Excluding pictures, give the entries again exactly as they appear.

_ _ _ _

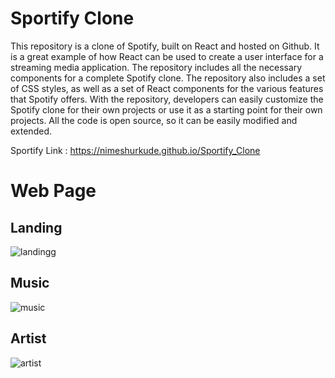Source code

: # Sportify Clone

This repository is a clone of Spotify, built on React and hosted on Github. It is a great example of how React can be used to create a user interface for a streaming media application. The repository includes all the necessary components for a complete Spotify clone. The repository also includes a set of CSS styles, as well as a set of React components for the various features that Spotify offers. With the repository, developers can easily customize the Spotify clone for their own projects or use it as a starting point for their own projects. All the code is open source, so it can be easily modified and extended.

Sportify Link : https://nimeshurkude.github.io/Sportify_Clone


# Web Page

## Landing
![landingg](https://user-images.githubusercontent.com/112500211/213858967-f0a1fb55-609b-4bd5-b564-9e4659edce91.png)

## Music
![music](https://user-images.githubusercontent.com/112500211/213858973-82d19c11-47b0-49dc-8c3a-6d6178efa44d.png)

## Artist
![artist](https://user-images.githubusercontent.com/112500211/213858978-40fbbfd4-c237-46bd-a913-3a2bb2b031fa.png)
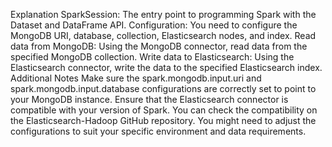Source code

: Explanation
    SparkSession: The entry point to programming Spark with the Dataset and DataFrame API.
    Configuration: You need to configure the MongoDB URI, database, collection, Elasticsearch nodes, and index.
    Read data from MongoDB: Using the MongoDB connector, read data from the specified MongoDB collection.
    Write data to Elasticsearch: Using the Elasticsearch connector, write the data to the specified Elasticsearch index.
Additional Notes
    Make sure the spark.mongodb.input.uri and spark.mongodb.input.database configurations are correctly set to point to your MongoDB instance.
    Ensure that the Elasticsearch connector is compatible with your version of Spark. You can check the compatibility on the Elasticsearch-Hadoop GitHub repository.
    You might need to adjust the configurations to suit your specific environment and data requirements.

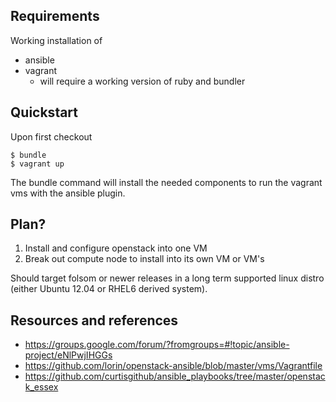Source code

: ## Requirements

Working installation of 

* ansible
* vagrant
  * will require a working version of ruby and bundler

## Quickstart

Upon first checkout

    $ bundle
    $ vagrant up

The bundle command will install the needed components to run the vagrant
vms with the ansible plugin.

## Plan?

1. Install and configure openstack into one VM
1. Break out compute node to install into its own VM or VM's

Should target folsom or newer releases in a long term supported linux
distro (either Ubuntu 12.04 or RHEL6 derived system).

## Resources and references

* <https://groups.google.com/forum/?fromgroups=#!topic/ansible-project/eNlPwjIHGGs>
* <https://github.com/lorin/openstack-ansible/blob/master/vms/Vagrantfile>
* <https://github.com/curtisgithub/ansible_playbooks/tree/master/openstack_essex>
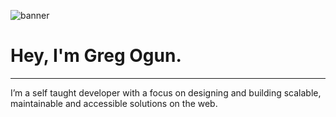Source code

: ![banner](https://github.com/gregogun/gregogun/blob/master/src/READMEbanner.png)

# Hey, I'm Greg Ogun.

---

I’m a self taught developer with a focus on designing and building scalable, maintainable and accessible solutions on the web.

_ _ _ _

EXPECTED OUTPUT
Source code

: # Sportify Clone

This repository is a clone of Spotify, built on React and hosted on Github. It is a great example of how React can be used to create a user interface for a streaming media application. The repository includes all the necessary components for a complete Spotify clone. The repository also includes a set of CSS styles, as well as a set of React components for the various features that Spotify offers. With the repository, developers can easily customize the Spotify clone for their own projects or use it as a starting point for their own projects. All the code is open source, so it can be easily modified and extended.

Sportify Link : https://nimeshurkude.github.io/Sportify_Clone


# Web Page

## Landing
![landingg](https://user-images.githubusercontent.com/112500211/213858967-f0a1fb55-609b-4bd5-b564-9e4659edce91.png)

## Music
![music](https://user-images.githubusercontent.com/112500211/213858973-82d19c11-47b0-49dc-8c3a-6d6178efa44d.png)

## Artist
![artist](https://user-images.githubusercontent.com/112500211/213858978-40fbbfd4-c237-46bd-a913-3a2bb2b031fa.png)
Source code

: Explanation
    SparkSession: The entry point to programming Spark with the Dataset and DataFrame API.
    Configuration: You need to configure the MongoDB URI, database, collection, Elasticsearch nodes, and index.
    Read data from MongoDB: Using the MongoDB connector, read data from the specified MongoDB collection.
    Write data to Elasticsearch: Using the Elasticsearch connector, write the data to the specified Elasticsearch index.
Additional Notes
    Make sure the spark.mongodb.input.uri and spark.mongodb.input.database configurations are correctly set to point to your MongoDB instance.
    Ensure that the Elasticsearch connector is compatible with your version of Spark. You can check the compatibility on the Elasticsearch-Hadoop GitHub repository.
    You might need to adjust the configurations to suit your specific environment and data requirements.

Source code

: ## Requirements

Working installation of 

* ansible
* vagrant
  * will require a working version of ruby and bundler

## Quickstart

Upon first checkout

    $ bundle
    $ vagrant up

The bundle command will install the needed components to run the vagrant
vms with the ansible plugin.

## Plan?

1. Install and configure openstack into one VM
1. Break out compute node to install into its own VM or VM's

Should target folsom or newer releases in a long term supported linux
distro (either Ubuntu 12.04 or RHEL6 derived system).

## Resources and references

* <https://groups.google.com/forum/?fromgroups=#!topic/ansible-project/eNlPwjIHGGs>
* <https://github.com/lorin/openstack-ansible/blob/master/vms/Vagrantfile>
* <https://github.com/curtisgithub/ansible_playbooks/tree/master/openstack_essex>
Source code

: ![banner](https://github.com/gregogun/gregogun/blob/master/src/READMEbanner.png)

# Hey, I'm Greg Ogun.

---

I’m a self taught developer with a focus on designing and building scalable, maintainable and accessible solutions on the web.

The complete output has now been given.